## SOURCE DATA:
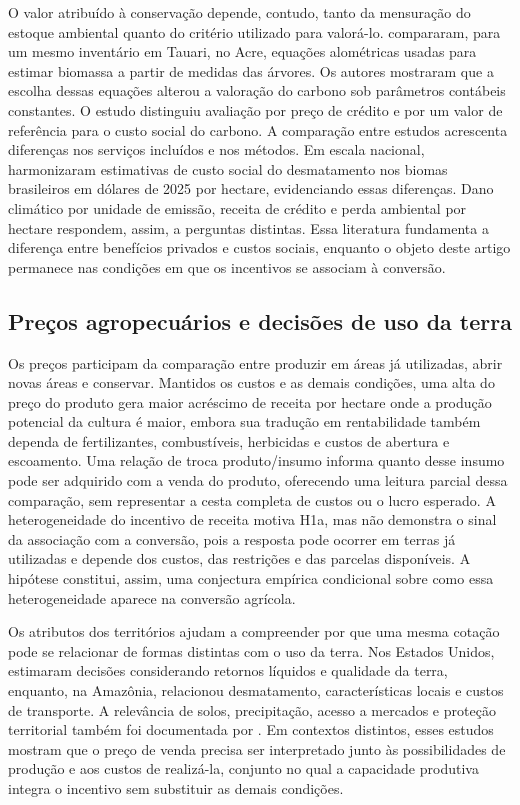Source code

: O valor atribuído à conservação depende, contudo, tanto da mensuração do estoque ambiental quanto do critério utilizado para valorá-lo.  compararam, para um mesmo inventário em Tauari, no Acre, equações alométricas usadas para estimar biomassa a partir de medidas das árvores. Os autores mostraram que a escolha dessas equações alterou a valoração do carbono sob parâmetros contábeis constantes. O estudo distinguiu avaliação por preço de crédito e por um valor de referência para o custo social do carbono. A comparação entre estudos acrescenta diferenças nos serviços incluídos e nos métodos. Em escala nacional,  harmonizaram estimativas de custo social do desmatamento nos biomas brasileiros em dólares de 2025 por hectare, evidenciando essas diferenças. Dano climático por unidade de emissão, receita de crédito e perda ambiental por hectare respondem, assim, a perguntas distintas. Essa literatura fundamenta a diferença entre benefícios privados e custos sociais, enquanto o objeto deste artigo permanece nas condições em que os incentivos se associam à conversão.

\subsection{Preços agropecuários e decisões de uso da terra}
\label{literatura-precos}

Os preços participam da comparação entre produzir em áreas já utilizadas, abrir novas áreas e conservar. Mantidos os custos e as demais condições, uma alta do preço do produto gera maior acréscimo de receita por hectare onde a produção potencial da cultura é maior, embora sua tradução em rentabilidade também dependa de fertilizantes, combustíveis, herbicidas e custos de abertura e escoamento. Uma relação de troca produto/insumo informa quanto desse insumo pode ser adquirido com a venda do produto, oferecendo uma leitura parcial dessa comparação, sem representar a cesta completa de custos ou o lucro esperado. A heterogeneidade do incentivo de receita motiva H1a, mas não demonstra o sinal da associação com a conversão, pois a resposta pode ocorrer em terras já utilizadas e depende dos custos, das restrições e das parcelas disponíveis. A hipótese constitui, assim, uma conjectura empírica condicional sobre como essa heterogeneidade aparece na conversão agrícola.

Os atributos dos territórios ajudam a compreender por que uma mesma cotação pode se relacionar de formas distintas com o uso da terra. Nos Estados Unidos,  estimaram decisões considerando retornos líquidos e qualidade da terra, enquanto, na Amazônia,  relacionou desmatamento, características locais e custos de transporte. A relevância de solos, precipitação, acesso a mercados e proteção territorial também foi documentada por . Em contextos distintos, esses estudos mostram que o preço de venda precisa ser interpretado junto às possibilidades de produção e aos custos de realizá-la, conjunto no qual a capacidade produtiva integra o incentivo sem substituir as demais condições.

## REQUIRED WORK:
When copying the material, leave every image behind and keep each line verbatim.

## ANSWER FOR THE TASK:
Source code

: O valor atribuído à conservação depende, contudo, tanto da mensuração do estoque ambiental quanto do critério utilizado para valorá-lo.  compararam, para um mesmo inventário em Tauari, no Acre, equações alométricas usadas para estimar biomassa a partir de medidas das árvores. Os autores mostraram que a escolha dessas equações alterou a valoração do carbono sob parâmetros contábeis constantes. O estudo distinguiu avaliação por preço de crédito e por um valor de referência para o custo social do carbono. A comparação entre estudos acrescenta diferenças nos serviços incluídos e nos métodos. Em escala nacional,  harmonizaram estimativas de custo social do desmatamento nos biomas brasileiros em dólares de 2025 por hectare, evidenciando essas diferenças. Dano climático por unidade de emissão, receita de crédito e perda ambiental por hectare respondem, assim, a perguntas distintas. Essa literatura fundamenta a diferença entre benefícios privados e custos sociais, enquanto o objeto deste artigo permanece nas condições em que os incentivos se associam à conversão.

\subsection{Preços agropecuários e decisões de uso da terra}
\label{literatura-precos}

Os preços participam da comparação entre produzir em áreas já utilizadas, abrir novas áreas e conservar. Mantidos os custos e as demais condições, uma alta do preço do produto gera maior acréscimo de receita por hectare onde a produção potencial da cultura é maior, embora sua tradução em rentabilidade também dependa de fertilizantes, combustíveis, herbicidas e custos de abertura e escoamento. Uma relação de troca produto/insumo informa quanto desse insumo pode ser adquirido com a venda do produto, oferecendo uma leitura parcial dessa comparação, sem representar a cesta completa de custos ou o lucro esperado. A heterogeneidade do incentivo de receita motiva H1a, mas não demonstra o sinal da associação com a conversão, pois a resposta pode ocorrer em terras já utilizadas e depende dos custos, das restrições e das parcelas disponíveis. A hipótese constitui, assim, uma conjectura empírica condicional sobre como essa heterogeneidade aparece na conversão agrícola.

Os atributos dos territórios ajudam a compreender por que uma mesma cotação pode se relacionar de formas distintas com o uso da terra. Nos Estados Unidos,  estimaram decisões considerando retornos líquidos e qualidade da terra, enquanto, na Amazônia,  relacionou desmatamento, características locais e custos de transporte. A relevância de solos, precipitação, acesso a mercados e proteção territorial também foi documentada por . Em contextos distintos, esses estudos mostram que o preço de venda precisa ser interpretado junto às possibilidades de produção e aos custos de realizá-la, conjunto no qual a capacidade produtiva integra o incentivo sem substituir as demais condições.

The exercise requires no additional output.